Davacı vekili söz konusu çeklerin avans çeki olarak alınacak mallar karşılığı davalıya verildiğini ileri sürmekte iken, davalı taraf ise çeklerin avans olarak verildiği iddiasını kabul etmeyip, davacıdan olan alacağına mahsuben ve 10/09/2014 tarihinde karşılıklı mutabakat sağlandıktan sonra sıralı çeklerin alındığını, 30/08/2015 tarihli ….-TL’lik çekin davacının kendisinden aldığı nakde binaen kendisine verildiğini savunmaktadır. Davacı tarafın nakde sıkışması sonucu söz konusu çeklerin verildiğini ileri sürmektedir. Ayrıca davalı taraf davacıya borçlu olmadığı gibi davacıdan cari ilişki sonucu ….-TL alacaklı olduğunu ileri sürmektedir.
Uyuşmazlık; davaya konu edilen ve bedeli ödenmekle kendiliğinden istirdada dönüşen 5 adet çekin davacı tarafından davalıya aradaki ticari ilişki uyarınca avans olarak verilip verilmediği, avans olarak verilmişse bedelsiz kalıp kalmadığı, ayrıca taraflar arasındaki cari hesap ilişkisi nedeniyle davacının davalıdan istirdadını talep edebileceği fazla ödemenin bulunup bulunmadığı hususlarına ilişkindir.
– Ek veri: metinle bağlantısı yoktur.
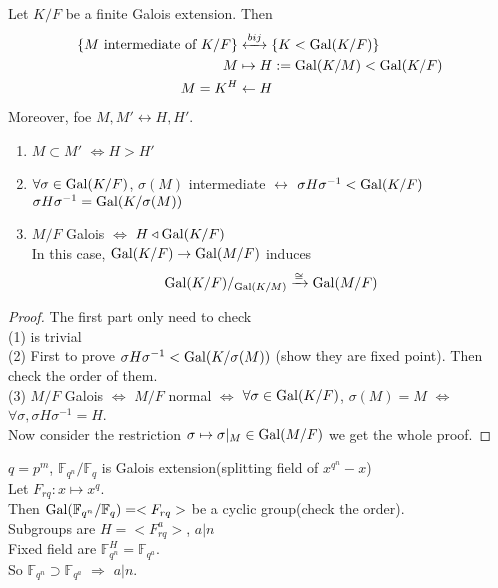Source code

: \begin{theorem}
    Let  $ K/F  $ be a finite Galois extension. Then 
    \begin{align}
        \{M \text{ intermediate of }K/F\}&\xleftrightarrow{bij} \{K<\operatorname{Gal}(K/F)\}\\
        M&\mapsto H:=\operatorname{Gal}(K/M)<\operatorname{Gal}(K/F)\\
        M=K^H&\leftarrow H   
    \end{align}
    Moreover, foe  $ M,M'\leftrightarrow H,H' $.
    \begin{enumerate}[(1)]
        \item  $ M\subset M'  $  $ \Leftrightarrow H>H' $
        \item  $ \forall \sigma\in \operatorname{Gal}(K/F) $,  $ \sigma(M) $ intermediate  $ \leftrightarrow  $  $ \sigma H\sigma^{-1}<\operatorname{Gal}(K/F) $ \ie  $ \sigma H \sigma^{-1}=\operatorname{Gal}(K/\sigma(M)) $ 
        \item  $ M/F  $ Galois  $ \Leftrightarrow  $  $ H\triangleleft \operatorname{Gal}(K/F) $\\
        In this case,  $ \operatorname{Gal}(K/F )\rightarrow \operatorname{Gal}(M/F) $ induces 
        \[\operatorname{Gal}(K/F)/_{\operatorname{Gal}(K/M)}\xrightarrow{\cong}\operatorname{Gal}(M/F)\]  
    \end{enumerate} 
\end{theorem}
\begin{proof}
    The first part only need to check\\
    (1) is trivial\\
    (2) First to prove  $ \sigma H\sigma^{-1}<\operatorname{Gal}(K/\sigma(M)) $ (show they are fixed point). Then check the order of them. \\
    (3)  $ M/F  $ Galois  $ \Leftrightarrow  $  $ M/F  $ normal  $ \Leftrightarrow  $  $ \forall \sigma\in \operatorname{Gal}(K/F ) $,  $ \sigma(M)=M $  $ \Leftrightarrow $  $ \forall \sigma,  \sigma H\sigma^{-1}=H  $.\\
    Now consider the restriction  $ \sigma\mapsto \sigma|_M\in \operatorname{Gal}(M/F) $ we get the whole proof. 
\end{proof}
\begin{example}
     $ q=p^m $,  $ \mathbb{F}_{q^n}/\mathbb{F}_q $ is Galois extension(splitting field of  $ x^{q^n}-x $)\\
     Let  $ F_{rq}:x\mapsto x^q $.\\
     Then  $ \operatorname{Gal}(\mathbb{F}_{q^n}/\mathbb{F}_q)=<F_{rq}> $ be a cyclic group(check the order).\\
     Subgroups are  $ H=<F^a_{rq}> $,  $ a|n $ \\
     Fixed field are  $ \mathbb{F}_{q^n}^H=\mathbb{F}_{q^a} $.\\
     So  $ \mathbb{F}_{q^n}\supset \mathbb{F}_{q^a} $ $ \Rightarrow  $  $ a|n $.       
\end{example}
Dosya içerisine sunulan 10/09/2014 tarihli belgenin incelenmesinde; “30/08/2015 tarihli … nolu ….-TL’lik çek nakit verilen paralar karşılığı teminat çeki olarak alınmıştır.” ibaresinin yazılı olduğu, belgenin altında ise … ile … isim ve imzalarının yazılı olduğu anlaşılmaktadır.
Davacı vekili tarafından sunulan … tarihli dilekçede; söz konusu belgede bahsi geçen ….-TL bedelli çekin davalı şirket temsilcisi olan …’a müvekkili şirket temsilcisi … tarafından teslim edildiği, bu çekin teminat vasfı konusunda ihtilaf olmadığı kanaatinde olduklarının belirtildiği anlaşılmaktadır.
Mali müşavir bilirkişi … tarafından tarafların ticari defter ve kayıtları incelenerek düzenlenen … tarihli rapora göre; davacının incelenen defterlerinin 2012, 2013, 2014 yıllarına ait olanlarının kapanış tasdiklerinin yapılmış olup, 2015 yılı defterlerinin henüz tasdik süresinin dolmaması nedeniyle kapanış tasdikinin yapılmadığının görüldüğünü, davalının ticari defterlerinin de aynı şekilde 2011 yılının kapanış tasdiki olmayıp, 2012, 2013 ve 2014 defterlerinin kapanış tasdiklerinin bulunduğunun, fakat 2015 yılı defterlerinin kapanış tasdiki için süre bulunması nedeniyle kapanış tasdikinin yaptırılmadığı, davacının defter kayıtlarına göre davalıdan teslim aldığı mal bedelinin ….-TL olduğu, teslim aldığı nakit paranın ….-TL olup, davalıya teslim ettiği nakit ve çek bedelinin ise ….-TL olup, buna göre davacının fazla ödemesinin ….-TL olarak kayıtlarda göründüğünü, davalının defterlerinin incelenmesine göre ise davacıya yapılan teslimat bedelinin 3.173.249,26.-TL olup, iade olunan 4 adet fatura bedeli ….-TL düşüldüğünde ….-TL hesap edildiğini, ortaya çıkan bu sonucun davacının kayıtlarındaki mal alım bedeli olan ….-TL’ye yakın olduğunu, davacı tarafından iadesi yapılan 4 adet faturaların yapılan iş ve verilen malzemeler karşılığı olduğunu, … Anadolu Lisesi ve … Fen Lisesi Pansiyon İnşaatı işi için kesildiğini, bu malzemeler verilip işçiliğin kendileri tarafından yapıldığının davalı tarafça iddia edildiğini, fakat bu iddianın İnşaat Mühendisi Bilirkişi incelemesiyle tespitinin mümkün olabileceğini, davacı tarafın kendisine gönderilen bu ….-TL bedelli faturaları 8 günlük süresi içerisinde itiraz ederek iade ettiğinin anlaşıldığını, sonuç olarak davacının davalıdan 624.918,99.-TL olarak alacaklı olduğu yönünde görüş ve kanaat belirtildiği anlaşılmıştır.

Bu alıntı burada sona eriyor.